EXERCISE DESCRIPTION = Every line of the records below that holds the word "many" belongs in the answer.

------------

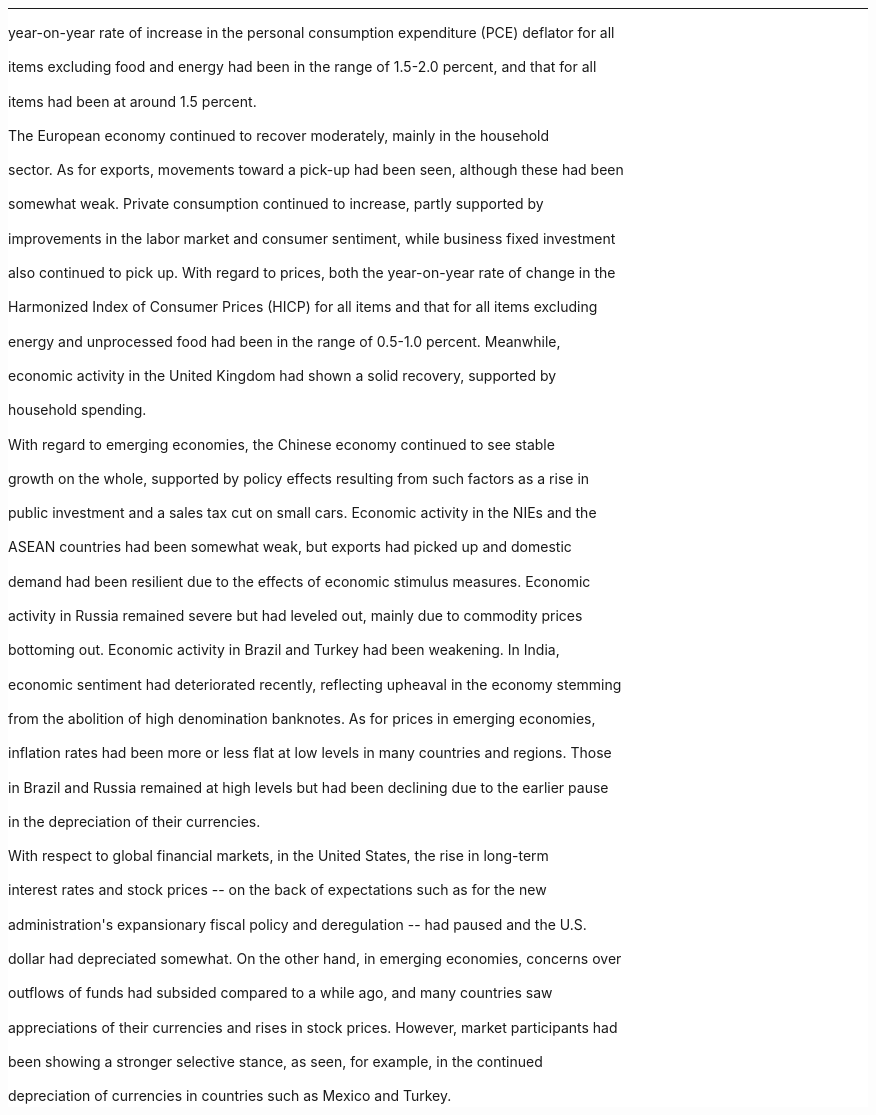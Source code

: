 
-----

year-on-year rate of increase in the personal consumption expenditure (PCE) deflator for all

items excluding food and energy had been in the range of 1.5-2.0 percent, and that for all

items had been at around 1.5 percent.

The European economy continued to recover moderately, mainly in the household

sector. As for exports, movements toward a pick-up had been seen, although these had been

somewhat weak. Private consumption continued to increase, partly supported by

improvements in the labor market and consumer sentiment, while business fixed investment

also continued to pick up. With regard to prices, both the year-on-year rate of change in the

Harmonized Index of Consumer Prices (HICP) for all items and that for all items excluding

energy and unprocessed food had been in the range of 0.5-1.0 percent. Meanwhile,

economic activity in the United Kingdom had shown a solid recovery, supported by

household spending.

With regard to emerging economies, the Chinese economy continued to see stable

growth on the whole, supported by policy effects resulting from such factors as a rise in

public investment and a sales tax cut on small cars. Economic activity in the NIEs and the

ASEAN countries had been somewhat weak, but exports had picked up and domestic

demand had been resilient due to the effects of economic stimulus measures. Economic

activity in Russia remained severe but had leveled out, mainly due to commodity prices

bottoming out. Economic activity in Brazil and Turkey had been weakening. In India,

economic sentiment had deteriorated recently, reflecting upheaval in the economy stemming

from the abolition of high denomination banknotes. As for prices in emerging economies,

inflation rates had been more or less flat at low levels in many countries and regions. Those

in Brazil and Russia remained at high levels but had been declining due to the earlier pause

in the depreciation of their currencies.

With respect to global financial markets, in the United States, the rise in long-term

interest rates and stock prices -- on the back of expectations such as for the new

administration's expansionary fiscal policy and deregulation -- had paused and the U.S.

dollar had depreciated somewhat. On the other hand, in emerging economies, concerns over

outflows of funds had subsided compared to a while ago, and many countries saw

appreciations of their currencies and rises in stock prices. However, market participants had

been showing a stronger selective stance, as seen, for example, in the continued

depreciation of currencies in countries such as Mexico and Turkey.
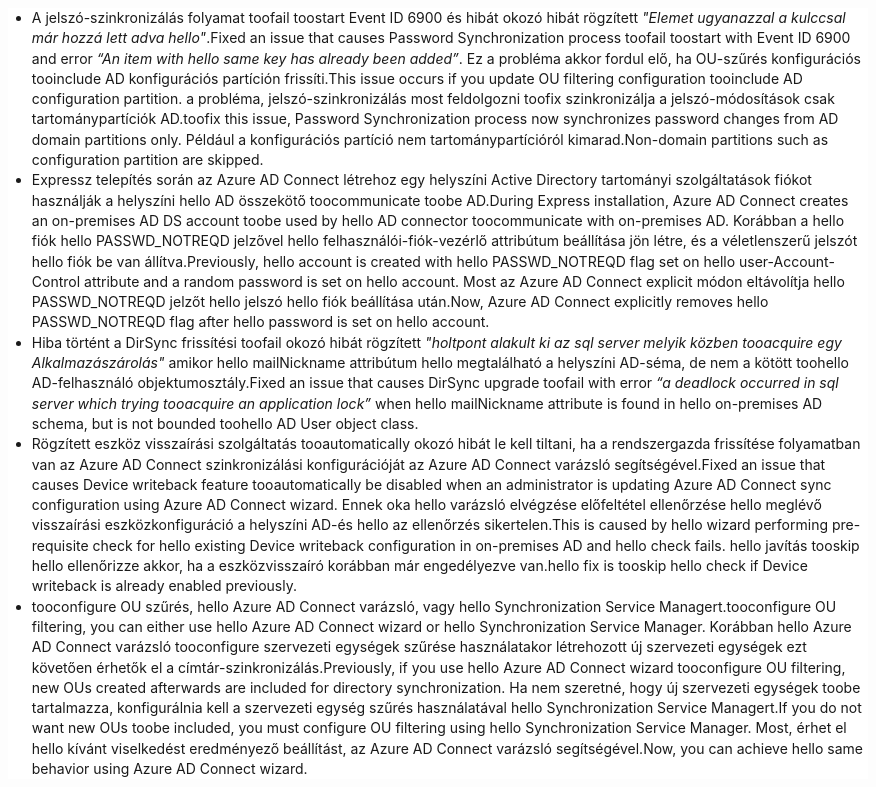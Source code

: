 * <span data-ttu-id="7175b-336">A jelszó-szinkronizálás folyamat toofail toostart Event ID 6900 és hibát okozó hibát rögzített *"Elemet ugyanazzal a kulccsal már hozzá lett adva hello"*.</span><span class="sxs-lookup"><span data-stu-id="7175b-336">Fixed an issue that causes Password Synchronization process toofail toostart with Event ID 6900 and error *“An item with hello same key has already been added”*.</span></span> <span data-ttu-id="7175b-337">Ez a probléma akkor fordul elő, ha OU-szűrés konfigurációs tooinclude AD konfigurációs partíción frissíti.</span><span class="sxs-lookup"><span data-stu-id="7175b-337">This issue occurs if you update OU filtering configuration tooinclude AD configuration partition.</span></span> <span data-ttu-id="7175b-338">a probléma, jelszó-szinkronizálás most feldolgozni toofix szinkronizálja a jelszó-módosítások csak tartománypartíciók AD.</span><span class="sxs-lookup"><span data-stu-id="7175b-338">toofix this issue, Password Synchronization process now synchronizes password changes from AD domain partitions only.</span></span> <span data-ttu-id="7175b-339">Például a konfigurációs partíció nem tartománypartícióról kimarad.</span><span class="sxs-lookup"><span data-stu-id="7175b-339">Non-domain partitions such as configuration partition are skipped.</span></span>
* <span data-ttu-id="7175b-340">Expressz telepítés során az Azure AD Connect létrehoz egy helyszíni Active Directory tartományi szolgáltatások fiókot használják a helyszíni hello AD összekötő toocommunicate toobe AD.</span><span class="sxs-lookup"><span data-stu-id="7175b-340">During Express installation, Azure AD Connect creates an on-premises AD DS account toobe used by hello AD connector toocommunicate with on-premises AD.</span></span> <span data-ttu-id="7175b-341">Korábban a hello fiók hello PASSWD_NOTREQD jelzővel hello felhasználói-fiók-vezérlő attribútum beállítása jön létre, és a véletlenszerű jelszót hello fiók be van állítva.</span><span class="sxs-lookup"><span data-stu-id="7175b-341">Previously, hello account is created with hello PASSWD_NOTREQD flag set on hello user-Account-Control attribute and a random password is set on hello account.</span></span> <span data-ttu-id="7175b-342">Most az Azure AD Connect explicit módon eltávolítja hello PASSWD_NOTREQD jelzőt hello jelszó hello fiók beállítása után.</span><span class="sxs-lookup"><span data-stu-id="7175b-342">Now, Azure AD Connect explicitly removes hello PASSWD_NOTREQD flag after hello password is set on hello account.</span></span>
* <span data-ttu-id="7175b-343">Hiba történt a DirSync frissítési toofail okozó hibát rögzített *"holtpont alakult ki az sql server melyik közben tooacquire egy Alkalmazászárolás"* amikor hello mailNickname attribútum hello megtalálható a helyszíni AD-séma, de nem a kötött toohello AD-felhasználó objektumosztály.</span><span class="sxs-lookup"><span data-stu-id="7175b-343">Fixed an issue that causes DirSync upgrade toofail with error *“a deadlock occurred in sql server which trying tooacquire an application lock”* when hello mailNickname attribute is found in hello on-premises AD schema, but is not bounded toohello AD User object class.</span></span>
* <span data-ttu-id="7175b-344">Rögzített eszköz visszaírási szolgáltatás tooautomatically okozó hibát le kell tiltani, ha a rendszergazda frissítése folyamatban van az Azure AD Connect szinkronizálási konfigurációját az Azure AD Connect varázsló segítségével.</span><span class="sxs-lookup"><span data-stu-id="7175b-344">Fixed an issue that causes Device writeback feature tooautomatically be disabled when an administrator is updating Azure AD Connect sync configuration using Azure AD Connect wizard.</span></span> <span data-ttu-id="7175b-345">Ennek oka hello varázsló elvégzése előfeltétel ellenőrzése hello meglévő visszaírási eszközkonfiguráció a helyszíni AD-és hello az ellenőrzés sikertelen.</span><span class="sxs-lookup"><span data-stu-id="7175b-345">This is caused by hello wizard performing pre-requisite check for hello existing Device writeback configuration in on-premises AD and hello check fails.</span></span> <span data-ttu-id="7175b-346">hello javítás tooskip hello ellenőrizze akkor, ha a eszközvisszaíró korábban már engedélyezve van.</span><span class="sxs-lookup"><span data-stu-id="7175b-346">hello fix is tooskip hello check if Device writeback is already enabled previously.</span></span>
* <span data-ttu-id="7175b-347">tooconfigure OU szűrés, hello Azure AD Connect varázsló, vagy hello Synchronization Service Managert.</span><span class="sxs-lookup"><span data-stu-id="7175b-347">tooconfigure OU filtering, you can either use hello Azure AD Connect wizard or hello Synchronization Service Manager.</span></span> <span data-ttu-id="7175b-348">Korábban hello Azure AD Connect varázsló tooconfigure szervezeti egységek szűrése használatakor létrehozott új szervezeti egységek ezt követően érhetők el a címtár-szinkronizálás.</span><span class="sxs-lookup"><span data-stu-id="7175b-348">Previously, if you use hello Azure AD Connect wizard tooconfigure OU filtering, new OUs created afterwards are included for directory synchronization.</span></span> <span data-ttu-id="7175b-349">Ha nem szeretné, hogy új szervezeti egységek toobe tartalmazza, konfigurálnia kell a szervezeti egység szűrés használatával hello Synchronization Service Managert.</span><span class="sxs-lookup"><span data-stu-id="7175b-349">If you do not want new OUs toobe included, you must configure OU filtering using hello Synchronization Service Manager.</span></span> <span data-ttu-id="7175b-350">Most, érhet el hello kívánt viselkedést eredményező beállítást, az Azure AD Connect varázsló segítségével.</span><span class="sxs-lookup"><span data-stu-id="7175b-350">Now, you can achieve hello same behavior using Azure AD Connect wizard.</span></span>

------------

OUTPUT OF THE EXERCISE =
inflation rates had been more or less flat at low levels in many countries and regions. Those
outflows of funds had subsided compared to a while ago, and many countries saw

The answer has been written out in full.